**Your assignment**
The required result is one figure, the count of lines below with the string "queuing" in them.

[Saved data entries]
================================
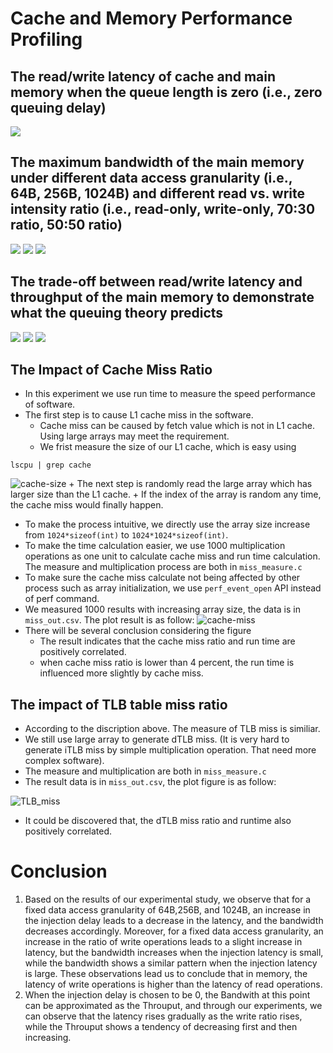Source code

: # Cache and Memory Performance Profiling
## The read/write latency of cache and main memory when the queue length is zero (i.e., zero queuing delay)
![](./figures/read_latency.png)


## The maximum bandwidth of the main memory under different data access granularity (i.e., 64B, 256B, 1024B) and different read vs. write intensity ratio (i.e., read-only, write-only, 70:30 ratio, 50:50 ratio)
![](./figures/64Bytes.png)
![](./figures/256Bytes.png)
![](./figures/1024Bytes.png)


## The trade-off between read/write latency and throughput of the main memory to demonstrate what the queuing theory predicts
![](./figures/Trade-off64.png)
![](./figures/Tradeoff256.png)
![](./figures/Tradeoff1024.png)




## The Impact of Cache Miss Ratio
- In this experiment we use run time to measure the speed performance of software.
- The first step is to cause L1 cache miss in the software.
    + Cache miss can be caused by fetch value which is not in L1 cache. Using large arrays may meet the requirement.
    + We frist measure the size of our L1 cache, which is easy using 
```
lscpu | grep cache
```
![cache-size](./cache_size.png)
    + The next step is randomly read the large array which has larger size than the L1 cache.
    + If the index of the array is random any time, the cache miss would finally happen.
- To make the process intuitive, we directly use the array size increase from `1024*sizeof(int)` to `1024*1024*sizeof(int)`. 
- To make the time calculation easier, we use 1000 multiplication operations as one unit to calculate cache miss and run time calculation. The measure and multiplication process are both in `miss_measure.c`
- To make sure the cache miss calculate not being affected by other process such as array initialization, we use `perf_event_open` API instead of perf command. 
- We measured 1000 results with increasing array size, the data is in `miss_out.csv`. The plot result is as follow:
![cache-miss](./cache_miss.png)
- There will be several conclusion considering the figure
  - The result indicates that the cache miss ratio and run time are positively correlated.
  - when cache miss ratio is lower than 4 percent, the run time is influenced more slightly by cache miss. 

## The impact of TLB table miss ratio
- According to the discription above. The measure of TLB miss is similiar. 
- We still use large array to generate dTLB miss. (It is very hard to generate iTLB miss by simple multiplication operation. That need more complex software).
- The measure and multiplication are both in `miss_measure.c`
- The result data is in `miss_out.csv`, the plot figure is as follow:

![TLB_miss](./dTLB_miss.png)

- It could be discovered that, the dTLB miss ratio and runtime also positively correlated.


# Conclusion

1) Based on the results of our experimental study, we observe that for a fixed data access granularity of 64B,256B, and 1024B, an increase in the injection delay leads to a decrease in the latency, and the bandwidth decreases accordingly. Moreover, for a fixed data access granularity, an increase in the ratio of write operations leads to a slight increase in latency, but the bandwidth increases when the injection latency is small, while the bandwidth shows a similar pattern when the injection latency is large. These observations lead us to conclude that in memory, the latency of write operations is higher than the latency of read operations.
2) When the injection delay is chosen to be 0, the Bandwith at this point can be approximated as the Throuput, and through our experiments, we can observe that the latency rises gradually as the write ratio rises, while the Throuput shows a tendency of decreasing first and then increasing.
================================
**Result for this task**
2